# Dataset content:
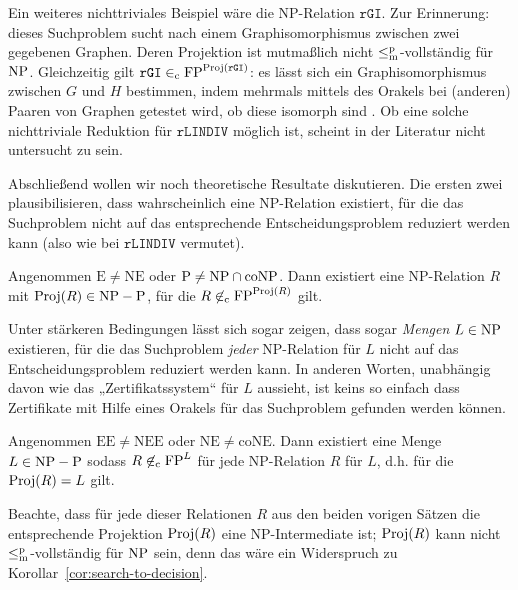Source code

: Ein weiteres nichttriviales Beispiel wäre die NP-Relation $\mathtt{rGI}$. Zur Erinnerung: dieses Suchproblem sucht nach einem Graphisomorphismus zwischen zwei gegebenen Graphen.
Deren Projektion ist mutmaßlich nicht $\leq_\mathrm{m}^\mathrm{p}$-vollständig für $\mathrm{NP}$. 
Gleichzeitig gilt $\mathtt{rGI}\in_\mathrm{c} \mathrm{FP}^{\operatorname{Proj}(\mathtt{rGI})}$: es lässt sich ein Graphisomorphismus zwischen $G$ und $H$ bestimmen, indem mehrmals mittels des Orakels bei (anderen) Paaren von  Graphen getestet wird, ob diese isomorph sind \parencite[vgl.][S. 65, 100]{goldreich_computational_2008}.
Ob eine solche nichttriviale Reduktion für $\mathtt{rLINDIV}$ möglich ist, scheint in der Literatur nicht untersucht zu sein.

Abschließend wollen wir noch theoretische Resultate diskutieren. Die ersten zwei plausibilisieren, dass wahrscheinlich eine NP-Relation existiert, für die das Suchproblem nicht auf das entsprechende Entscheidungsproblem reduziert werden kann (also wie bei $\mathtt{rLINDIV}$ vermutet).

\begin{theorem}
    Angenommen $\mathrm{E\neq NE}$ oder $\mathrm{P}\neq \mathrm{NP}\cap\mathrm{coNP}$. Dann existiert eine NP-Relation $R$ mit $\operatorname{Proj}(R)\in \mathrm{NP}-\mathrm{P}$, für die $R\not\in_\mathrm{c}\mathrm{FP}^{\operatorname{Proj}(R)}$ gilt.
\end{theorem}

Unter stärkeren Bedingungen lässt sich sogar zeigen, dass sogar \emph{Mengen} $L\in\mathrm{NP}$ existieren, für die das Suchproblem \emph{jeder} NP-Relation für $L$ nicht auf das Entscheidungsproblem reduziert werden kann. In anderen Worten, unabhängig davon wie das „Zertifikatssystem“ für $L$ aussieht, ist keins so einfach dass Zertifikate mit Hilfe eines Orakels für das Suchproblem gefunden werden können.

\begin{theorem}
Angenommen $\mathrm{EE\neq NEE}$ oder $\mathrm{NE\neq coNE}$. Dann existiert eine Menge $L\in\mathrm{NP}-\mathrm{P}$ sodass $R\not\in_\mathrm{c} \mathrm{FP}^L$ für jede NP-Relation $R$ für $L$, d.h. für die $\operatorname{Proj}(R)=L$ gilt.
\end{theorem}
Beachte, dass für jede dieser Relationen $R$ aus den beiden vorigen Sätzen die entsprechende Projektion $\operatorname{Proj}(R)$ eine NP-Intermediate ist; $\operatorname{Proj}(R)$ kann nicht $\leq_\mathrm{m}^\mathrm{p}$-vollständig für $\mathrm{NP}$ sein, denn das wäre ein Widerspruch zu Korollar~\ref{cor:search-to-decision}.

# Assignment:
Print the data exactly, from its first line to the line containing "Ob eine solche", both included. Omit the pictures.

# Written reply:
Source code

: Ein weiteres nichttriviales Beispiel wäre die NP-Relation $\mathtt{rGI}$. Zur Erinnerung: dieses Suchproblem sucht nach einem Graphisomorphismus zwischen zwei gegebenen Graphen.
Deren Projektion ist mutmaßlich nicht $\leq_\mathrm{m}^\mathrm{p}$-vollständig für $\mathrm{NP}$. 
Gleichzeitig gilt $\mathtt{rGI}\in_\mathrm{c} \mathrm{FP}^{\operatorname{Proj}(\mathtt{rGI})}$: es lässt sich ein Graphisomorphismus zwischen $G$ und $H$ bestimmen, indem mehrmals mittels des Orakels bei (anderen) Paaren von  Graphen getestet wird, ob diese isomorph sind \parencite[vgl.][S. 65, 100]{goldreich_computational_2008}.
Ob eine solche nichttriviale Reduktion für $\mathtt{rLINDIV}$ möglich ist, scheint in der Literatur nicht untersucht zu sein.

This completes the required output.